Charania’s report of Brooklyn’s discouragement surrounding Simmons is not the first. ESPN’s Adrian Wojnarowski reported eight games into the season that the former No. 1 pick had become “a source of frustration” for Durant and other Nets players.
"Ben Simmons has been a source of frustration for Kevin Durant, for others on the Nets so far, because he's been unable to stay on the floor, but prior to that, he has shown that he's a long way away from being back to an impactful player."
— ClutchPoints (@ClutchPointsApp) November 4, 2022
The reports and early struggles come with Simmons battling several ailments. In addition to recovering from back surgery, Simmons missed four games last week with soreness and swelling in his left knee. Despite the frustrations surrounding his availability, the 26-year-old said he has been doing everything he can to stay on the court.
“You’re obviously not gonna be happy when anybody’s out,” Ben Simmons said. “But for me, I’ve been dealing with the knee since the start of the season. It’s been swollen. I had PRP (injections). I had blood drained a couple times. So it’s not a made up thing, you know? It’s a real thing.
“I’m on full overload with treatment, everything I need to do to stay out there,” he continued. “I’m just spending more time on the table, honestly, more downtime (where) I’m literally just leg up, icing, doing whatever I need to do – sleeping.”
Following his disappointing Nets debut, Simmons alluded to his physical re-acclimation being a factor in his lack of aggressiveness.
“It takes time,” he said. “Having back surgery and being away from the game for a year, there’s little things that your mind might tell you to go do something but your body’s not wanting to go do that. But those are the habits, that’s something that I just need to continue to focus on and be aggressive regardless of the result.”
Charania’s report indicated that the team’s frustrations with Simmons “bubbled to the surface” when the Nets held a players-only meeting following an embarrassing loss to the Indiana Pacers. Markieff Morris reportedly spoke up about the team’s need for Simmons to succeed and better respond to adversity on the court. Sources told Charania that Simmons “took Morris’ words in stride” and was “responsive and attentive” throughout the meeting.
The former Rookie of the Year’s performance Tuesday appears to be a positive step towards returning to an aggressive, downhill mindset.
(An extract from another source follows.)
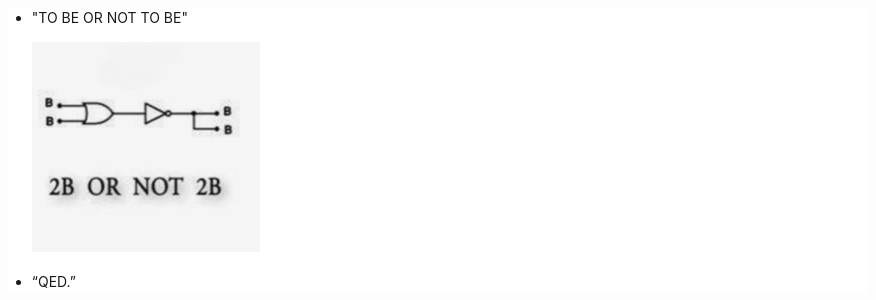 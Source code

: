- "TO BE OR NOT TO BE"

  <img src="4-miscellany.assets/image-20210923033055472.png" alt="image-20210923033055472" style="zoom:50%;" />

- “QED.”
Following early offensive struggles with Simmons and Nic Claxton sharing the floor, Vaughn has fully committed to Simmons coming off the bench as a backup 5, opening the paint and driving lanes for Brooklyn’s offense.
While Ben Simmons’ re-acclimation will be a process, Brooklyn’s ability to compete at high level hinges on the three-time All-Star at least approaching his old form. When asked how he can help his teammate get back to that level, Durant said there’s a balance between patience and urgency, but Simmons will largely have to find it in himself.
“Just keep encouraging. More than anything, that comes from within. Internally figure that out,” Kevin Durant told Andscape’s Marc J. Spears. “And we can encourage and be there for him as much as we can, but it’s all about the individual and I think he wants it. So, you’ve got to be patient, but also know that there’s some sense of urgency as well. So, it’s a balance you got to have with him. But most of the time, most of it’s going to come internally.”